Step 6: Handling PDF Input

To work with PDF files, we use the PyPDF2 library:

def read_pdf(file):
    pdf_reader = PdfReader(file)
    text = ""
    for page in pdf_reader.pages:
        text += page.extract_text() + "\n"
    return text

This function extracts text from each page of the PDF, concatenating it into a single string.

The Power of AI-Assisted Case Study Preparation

By leveraging this AI-powered tool, students can transform their approach to case study analysis:

  1. Comprehensive Coverage: The AI generates questions across various aspects of the case, ensuring no crucial points are missed.
  2. Time Efficiency: Students can quickly obtain a set of relevant questions and answers, saving hours of initial analysis.
  3. Diverse Perspectives: The AI’s ability to consider multiple angles (factual, SWOT, decisions, concepts, ethics) encourages a more holistic understanding of the case.
  4. Structured Learning: The generated Q&A provides a framework for organizing thoughts and preparing for class discussions.
  5. Enhanced Critical Thinking: With basic questions answered, students can focus on deeper analysis and developing their own insights.

Video:

Looking Ahead: The Future of AI in Education

This Q&A generation tool is just the beginning. As AI continues to evolve, we can anticipate even more sophisticated applications in education:

  • Personalized learning paths based on individual student responses to AI-generated questions
  • Real-time case study generation that incorporates current events
  • Interactive AI tutors that can engage in Socratic dialogues about case studies

The integration of AI in case study preparation doesn’t replace critical thinking – it enhances it. By automating the initial analysis, AI frees students to engage in higher-level discussions, challenge assumptions, and develop innovative solutions to complex business problems.

As we embrace these technological advancements, it’s crucial to remember that AI is a tool to augment human intelligence, not replace it. The real value lies in how students use these AI-generated insights to fuel their own creativity and problem-solving skills.
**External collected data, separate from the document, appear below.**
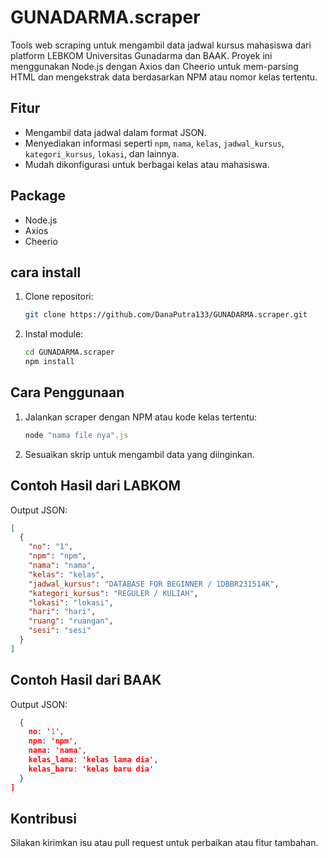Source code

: # GUNADARMA.scraper

Tools web scraping untuk mengambil data jadwal kursus mahasiswa dari platform LEBKOM Universitas Gunadarma dan BAAK. Proyek ini menggunakan Node.js dengan Axios dan Cheerio untuk mem-parsing HTML dan mengekstrak data berdasarkan NPM atau nomor kelas tertentu.

## Fitur

- Mengambil data jadwal dalam format JSON.
- Menyediakan informasi seperti `npm`, `nama`, `kelas`, `jadwal_kursus`, `kategori_kursus`, `lokasi`, dan lainnya.
- Mudah dikonfigurasi untuk berbagai kelas atau mahasiswa.

## Package

- Node.js
- Axios
- Cheerio

## cara install

1. Clone repositori:

   ```bash
   git clone https://github.com/DanaPutra133/GUNADARMA.scraper.git
   ```

2. Instal module:

   ```bash
   cd GUNADARMA.scraper
   npm install
   ```

## Cara Penggunaan

1. Jalankan scraper dengan NPM atau kode kelas tertentu:

   ```javascript
   node "nama file nya".js
   ```

2. Sesuaikan skrip untuk mengambil data yang diinginkan.

## Contoh Hasil dari LABKOM

Output JSON:

```json
[
  {
    "no": "1",
    "npm": "npm",
    "nama": "nama",
    "kelas": "kelas",
    "jadwal_kursus": "DATABASE FOR BEGINNER / 1DBBR231514K",
    "kategori_kursus": "REGULER / KULIAH",
    "lokasi": "lokasi",
    "hari": "hari",
    "ruang": "ruangan",
    "sesi": "sesi"
  }
]
```

## Contoh Hasil dari BAAK

Output JSON:

```json
  {
    no: '1',
    npm: 'npm',
    nama: 'nama',
    kelas_lama: 'kelas lama dia',
    kelas_baru: 'kelas baru dia'
  }
]
```

## Kontribusi

Silakan kirimkan isu atau pull request untuk perbaikan atau fitur tambahan.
In conclusion, AI-powered Q&A generation is revolutionizing the way students approach case studies. By providing a solid foundation of questions and answers, it empowers students to dive deeper into analysis, fostering more engaging and productive classroom discussions. As we continue to explore the possibilities of AI in education, we’re not just preparing students for exams – we’re equipping them with the skills to tackle real-world business challenges in an increasingly complex global landscape.